Philly has a ton of bars (just not as many as... ugh, Pittsburgh, which has more boozers per capita than any city in America), including some of the oldest bars in the country, but not all of ‘em are created equal. That's why we’ve rounded up the 14 most important bars -- the ones that have made the biggest impact on the city’s drinking culture -- in Philadelphia. You’re welcome...
The 14 Most Important Bars in Philly
Don’t be fooled into thinking the Khyber is just some Downtown dive bar. With a beer menu that includes everything from Yuengling to Bayerischer Bahnhof Leipziger, it can take a while to comb through your options if you’re not sure what you’re feeling that night. The Cajun-tinged menu surpasses your run-of-the-mill pub food too, plus bacon-grease popcorn isn’t so bad to munch on while downing your esoteric beer of choice.
Philadelphia’s oldest continually running bar is a city staple, whether you relish the passing PBR pitchers or reluctantly find yourself there on Wednesdays for cheap tacos and intense karaoke battles. The Irish pub has been around since 1860, and considering how difficult it can be to maneuver through its crowd any weekend night, it’s not going anywhere... especially when you consider all the celebs that have visited its hallowed halls -- everyone from Tennessee Williams to Backstreet Boys’ resident blondie Nick Carter has visited the storied spot.

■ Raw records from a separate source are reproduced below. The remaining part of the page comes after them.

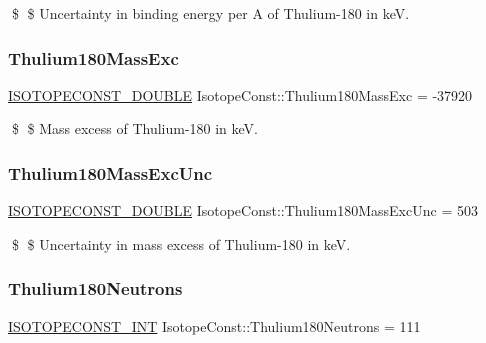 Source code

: \$ \$ Uncertainty in binding energy per A of Thulium-\/180 in keV. \mbox{\label{group___isotope_const-_thulium-_tm180_ga1391e4683bd75735f4ec59b8a9ed36d0}} 
\subsubsection{\texorpdfstring{Thulium180\+Mass\+Exc}{Thulium180MassExc}}
{\footnotesize\ttfamily \mbox{\hyperlink{group___isotope_const-_macros_ga8f45a7272ce02c0b4c65c44636ed719a}{I\+S\+O\+T\+O\+P\+E\+C\+O\+N\+S\+T\+\_\+\+D\+O\+U\+B\+LE}} Isotope\+Const\+::\+Thulium180\+Mass\+Exc = -\/37920}

\$ \$ Mass excess of Thulium-\/180 in keV. \mbox{\label{group___isotope_const-_thulium-_tm180_ga222ad1130cd30e5d3abaf7d3bf57ac78}} 
\subsubsection{\texorpdfstring{Thulium180\+Mass\+Exc\+Unc}{Thulium180MassExcUnc}}
{\footnotesize\ttfamily \mbox{\hyperlink{group___isotope_const-_macros_ga8f45a7272ce02c0b4c65c44636ed719a}{I\+S\+O\+T\+O\+P\+E\+C\+O\+N\+S\+T\+\_\+\+D\+O\+U\+B\+LE}} Isotope\+Const\+::\+Thulium180\+Mass\+Exc\+Unc = 503}

\$ \$ Uncertainty in mass excess of Thulium-\/180 in keV. \mbox{\label{group___isotope_const-_thulium-_tm180_ga25dccaf5c4bfcd2d622b3df141aaee9d}} 
\subsubsection{\texorpdfstring{Thulium180\+Neutrons}{Thulium180Neutrons}}
{\footnotesize\ttfamily \mbox{\hyperlink{group___isotope_const-_macros_ga5f18360b3e99483a35c32d789e62621c}{I\+S\+O\+T\+O\+P\+E\+C\+O\+N\+S\+T\+\_\+\+I\+NT}} Isotope\+Const\+::\+Thulium180\+Neutrons = 111}

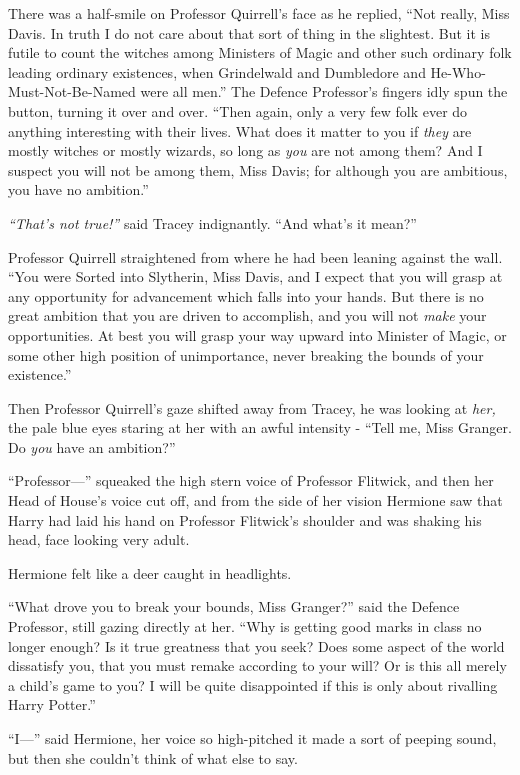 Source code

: There was a half-smile on Professor Quirrell's face as he replied, ``Not
really, Miss Davis. In truth I do not care about that sort of thing in
the slightest. But it is futile to count the witches among Ministers of
Magic and other such ordinary folk leading ordinary existences, when
Grindelwald and Dumbledore and He-Who-Must-Not-Be-Named were all men.''
The Defence Professor's fingers idly spun the button, turning it over
and over. ``Then again, only a very few folk ever do anything
interesting with their lives. What does it matter to you if \emph{they}
are mostly witches or mostly wizards, so long as \emph{you} are not
among them? And I suspect you will not be among them, Miss Davis; for
although you are ambitious, you have no ambition.''

\emph{``That's not true!''} said Tracey indignantly. ``And what's it
mean?''

Professor Quirrell straightened from where he had been leaning against
the wall. ``You were Sorted into Slytherin, Miss Davis, and I expect
that you will grasp at any opportunity for advancement which falls into
your hands. But there is no great ambition that you are driven to
accomplish, and you will not \emph{make} your opportunities. At best you
will grasp your way upward into Minister of Magic, or some other high
position of unimportance, never breaking the bounds of your existence.''

Then Professor Quirrell's gaze shifted away from Tracey, he was looking
at \emph{her,} the pale blue eyes staring at her with an awful intensity
- ``Tell me, Miss Granger. Do \emph{you} have an ambition?''

``Professor---'' squeaked the high stern voice of Professor Flitwick,
and then her Head of House's voice cut off, and from the side of her
vision Hermione saw that Harry had laid his hand on Professor Flitwick's
shoulder and was shaking his head, face looking very adult.

Hermione felt like a deer caught in headlights.

``What drove you to break your bounds, Miss Granger?'' said the Defence
Professor, still gazing directly at her. ``Why is getting good marks in
class no longer enough? Is it true greatness that you seek? Does some
aspect of the world dissatisfy you, that you must remake according to
your will? Or is this all merely a child's game to you? I will be quite
disappointed if this is only about rivalling Harry Potter.''

``I---'' said Hermione, her voice so high-pitched it made a sort of
peeping sound, but then she couldn't think of what else to say.

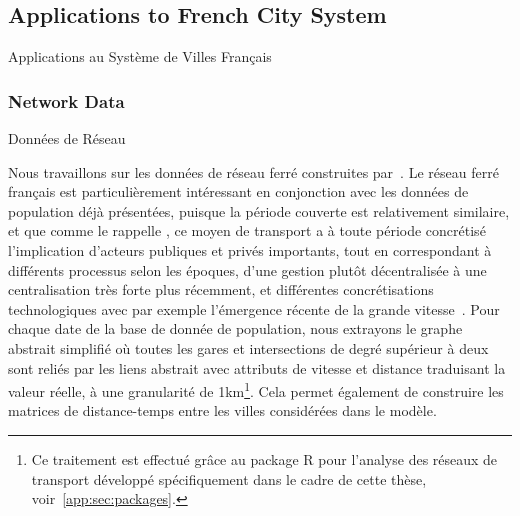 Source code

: \subsection{Applications to French City System}{Applications au Système de Villes Français}






\subsubsection{Network Data}{Données de Réseau}

Nous travaillons sur les données de réseau ferré construites par~\cite{thevenin2013mapping}. Le réseau ferré français est particulièrement intéressant en conjonction avec les données de population déjà présentées, puisque la période couverte est relativement similaire, et que comme le rappelle \cite{thevenin2013mapping}, ce moyen de transport a à toute période concrétisé l'implication d'acteurs publiques et privés importants, tout en correspondant à différents processus selon les époques, d'une gestion plutôt décentralisée à une centralisation très forte plus récemment, et différentes concrétisations technologiques avec par exemple l'émergence récente de la grande vitesse~\cite{zembri1997fondements}. Pour chaque date de la base de donnée de population, nous extrayons le graphe abstrait simplifié où toutes les gares et intersections de degré supérieur à deux sont reliés par les liens abstrait avec attributs de vitesse et distance traduisant la valeur réelle, à une granularité de 1km\footnote{Ce traitement est effectué grâce au package R pour l'analyse des réseaux de transport développé spécifiquement dans le cadre de cette thèse, voir~\ref{app:sec:packages}.}. Cela permet également de construire les matrices de distance-temps entre les villes considérées dans le modèle.




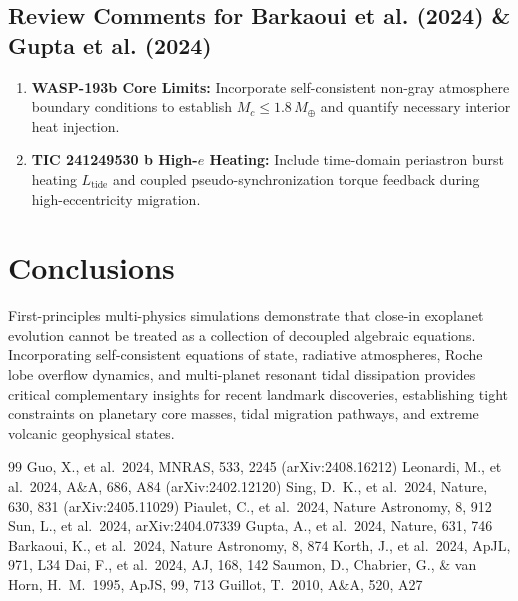 \documentclass[twocolumn,10pt,a4paper]{article}
\begin{document}
\subsection{Review Comments for Barkaoui et al. (2024) \& Gupta et al. (2024)}
\begin{enumerate}
    \item \textbf{WASP-193b Core Limits:} Incorporate self-consistent non-gray atmosphere boundary conditions to establish $M_c \le 1.8\,M_\oplus$ and quantify necessary interior heat injection.
    \item \textbf{TIC 241249530 b High-$e$ Heating:} Include time-domain periastron burst heating $L_{\text{tide}}$ and coupled pseudo-synchronization torque feedback during high-eccentricity migration.
\end{enumerate}

\section{Conclusions}
First-principles multi-physics simulations demonstrate that close-in exoplanet evolution cannot be treated as a collection of decoupled algebraic equations. Incorporating self-consistent equations of state, radiative atmospheres, Roche lobe overflow dynamics, and multi-planet resonant tidal dissipation provides critical complementary insights for recent landmark discoveries, establishing tight constraints on planetary core masses, tidal migration pathways, and extreme volcanic geophysical states.

\begin{thebibliography}{99}
 Guo, X., et al.\ 2024, MNRAS, 533, 2245 (arXiv:2408.16212)
 Leonardi, M., et al.\ 2024, A\&A, 686, A84 (arXiv:2402.12120)
 Sing, D.~K., et al.\ 2024, Nature, 630, 831 (arXiv:2405.11029)
 Piaulet, C., et al.\ 2024, Nature Astronomy, 8, 912
 Sun, L., et al.\ 2024, arXiv:2404.07339
 Gupta, A., et al.\ 2024, Nature, 631, 746
 Barkaoui, K., et al.\ 2024, Nature Astronomy, 8, 874
 Korth, J., et al.\ 2024, ApJL, 971, L34
 Dai, F., et al.\ 2024, AJ, 168, 142
 Saumon, D., Chabrier, G., \& van Horn, H.~M.\ 1995, ApJS, 99, 713
 Guillot, T.\ 2010, A\&A, 520, A27
\end{thebibliography}
\end{document}
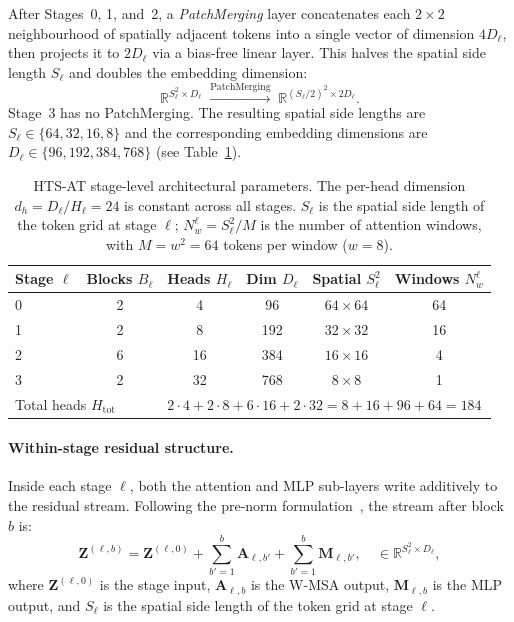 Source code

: After Stages~0, 1, and~2, a \emph{PatchMerging} layer concatenates each
$2\times2$ neighbourhood of spatially adjacent tokens into a single vector of
dimension $4D_\ell$, then projects it to $2D_\ell$ via a bias-free linear
layer. This halves the spatial side length $S_\ell$ and doubles the
embedding dimension:
\begin{equation}
    \mathbb{R}^{S_\ell^2 \times D_\ell}
    \;\xrightarrow{\mathrm{PatchMerging}}\;
    \mathbb{R}^{(S_\ell/2)^2 \times 2D_\ell}.
\end{equation}
Stage~3 has no PatchMerging. The resulting spatial side lengths are
$S_\ell \in \{64, 32, 16, 8\}$ and the corresponding embedding dimensions
are $D_\ell \in \{96, 192, 384, 768\}$ (see Table~\ref{tab:architecture}).

\begin{table}[h]
\centering
\setlength{\tabcolsep}{4pt}
\caption{HTS-AT stage-level architectural parameters. The per-head dimension
    $d_h = D_\ell / H_\ell = 24$ is constant across all stages. $S_\ell$
    is the spatial side length of the token grid at stage $\ell$;
    $N_w^\ell = S_\ell^2 / M$ is the number of attention windows, with
    $M = w^2 = 64$ tokens per window ($w=8$).}
\label{tab:architecture}
\begin{tabular}{lccccc}
\toprule
\textbf{Stage} $\ell$ & \textbf{Blocks} $B_\ell$ & \textbf{Heads} $H_\ell$ &
\textbf{Dim} $D_\ell$ & \textbf{Spatial} $S_\ell^2$ & \textbf{Windows} $N_w^\ell$ \\
\midrule
0 & 2 &  4 &  96 & $64\times64$ & 64 \\
1 & 2 &  8 & 192 & $32\times32$ & 16 \\
2 & 6 & 16 & 384 & $16\times16$ &  4 \\
3 & 2 & 32 & 768 & $8\times8$   &  1 \\
\midrule
\multicolumn{2}{l}{Total heads $H_{\mathrm{tot}}$}
    & \multicolumn{4}{l}{$2\!\cdot\!4 + 2\!\cdot\!8 + 6\!\cdot\!16 + 2\!\cdot\!32
      = 8+16+96+64 = 184$} \\
\bottomrule
\end{tabular}
\end{table}

\paragraph{Within-stage residual structure.}
Inside each stage $\ell$, both the attention and MLP sub-layers write
additively to the residual stream. Following the pre-norm
formulation~\cite{pre-norm}, the stream after block $b$ is:
\begin{equation}
    \mathbf{Z}^{(\ell,b)}
    = \mathbf{Z}^{(\ell,0)}
    + \sum_{b'=1}^{b} \mathbf{A}_{\ell,b'}
    + \sum_{b'=1}^{b} \mathbf{M}_{\ell,b'},
    \quad \in \mathbb{R}^{S_\ell^2 \times D_\ell},
    \label{eq:residual_stream}
\end{equation}
where $\mathbf{Z}^{(\ell,0)}$ is the stage input, $\mathbf{A}_{\ell,b}$ is
the W-MSA output, $\mathbf{M}_{\ell,b}$ is the MLP output, and $S_\ell$ is
the spatial side length of the token grid at stage $\ell$.

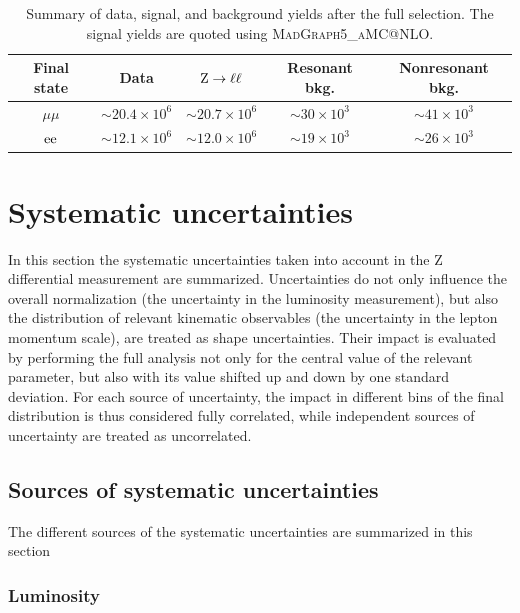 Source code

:\begin{table}[hbtp]
  \begin{center}
\caption{Summary of data, signal, and background yields after the full selection. 
The signal yields are quoted using \textsc{MadGraph5\_aMC@NLO}.\label{tab:zpt_yields}}
\begin{tabular}{ccccc}
\hline
Final state      & Data & $\mathrm{Z}\to\ell\ell$ & Resonant bkg. & Nonresonant bkg. \\
\hline
$\mu\mu$         & $\sim 20.4 \times 10^{6}$ & $\sim 20.7 \times 10^{6}$ & $\sim 30 \times 10^{3}$ & $\sim 41 \times 10^{3}$ \\
$\mathrm{e}\mathrm{e}$         & $\sim 12.1 \times 10^{6}$ & $\sim 12.0 \times 10^{6}$ & $\sim 19 \times 10^{3}$ & $\sim 26 \times 10^{3}$ \\
\hline
  \end{tabular}
  \end{center}
\end{table}

\section{Systematic uncertainties}

In this section the systematic uncertainties taken into
account in the Z differential measurement are summarized. 
Uncertainties do not only influence the overall normalization
(\eg the uncertainty in the luminosity measurement), but also the
distribution of relevant kinematic observables (\eg the uncertainty in
the lepton momentum scale), are treated as shape uncertainties. Their
impact is evaluated by performing the full analysis not only for the
central value of the relevant parameter, but also with its value
shifted up and down by one standard deviation. For
each source of uncertainty, the impact in different bins of the final 
distribution is thus considered fully correlated, while
independent sources of uncertainty are treated as uncorrelated.

\subsection{Sources of systematic uncertainties}
The different sources of the systematic uncertainties are summarized in this section

\subsubsection{Luminosity}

Bob & Barbara’s has been a South St favorite since it opened in the wonderful year of 1969. Since then, it’s helped pioneer the Philly special and has become notorious for its rowdy Thursday night drag show. It’s the perfect place to make your last stop on a night out, especially if you want to catch some free live blues.
Besides rocking one of the best burgers in the city (and a basically all-around-amazing food menu), the revolving local beer menu at JB’s is the perfect place to sip your way through the tri-state area. Head upstairs to the quirky concert venue to catch some local bands, or shoot some pool in the bar room between beers.
Washington Square West
This kitschy, long-running hole in the wall has called Philly home since 1933, and though it’s changed names a few times, what’s great about it never changes: to-the-point bartenders who don’t have time for your indecisive nonsense, random wall and ceiling trinkets, and a vibe that attracts any Philadelphia stereotype: old dudes, hipsters, neighborhood regulars, Phillies phans, Main Line transplants... and beyond.
The local favorite deserves its ranking thanks to its dedication to local beer, offering Philly, Jerzzzy, and Dela-where brews only. Weekday happy hour deals mean $1 off all drinks, and warm weekend nights mean crowding the outdoor space and looking over NoLibs like boozed-up royalty.
The sorta-secret speakeasy is still elusive despite its increased popularity, and you can still fully expect to get your iPhone taken to cellphone jail if you try to so much as Instagram your experience. This is not the place to go if you want a quick drink, but regulars laud the spot for carefully crafted cocktails made from an endless selection of bottles.
Whether you opt for the no-thrills divey atmosphere on the first floor or the graffiti-happy, arts-centric atmosphere on the second floor, Tattooed Mom is another Philly mainstay approved by almost everybody. Cheap drink specials, pool games, and the jukebox are staples of the place, but the beer list (seasonal beers alternate the menu) and 1am waffle fries make it an extra special gem.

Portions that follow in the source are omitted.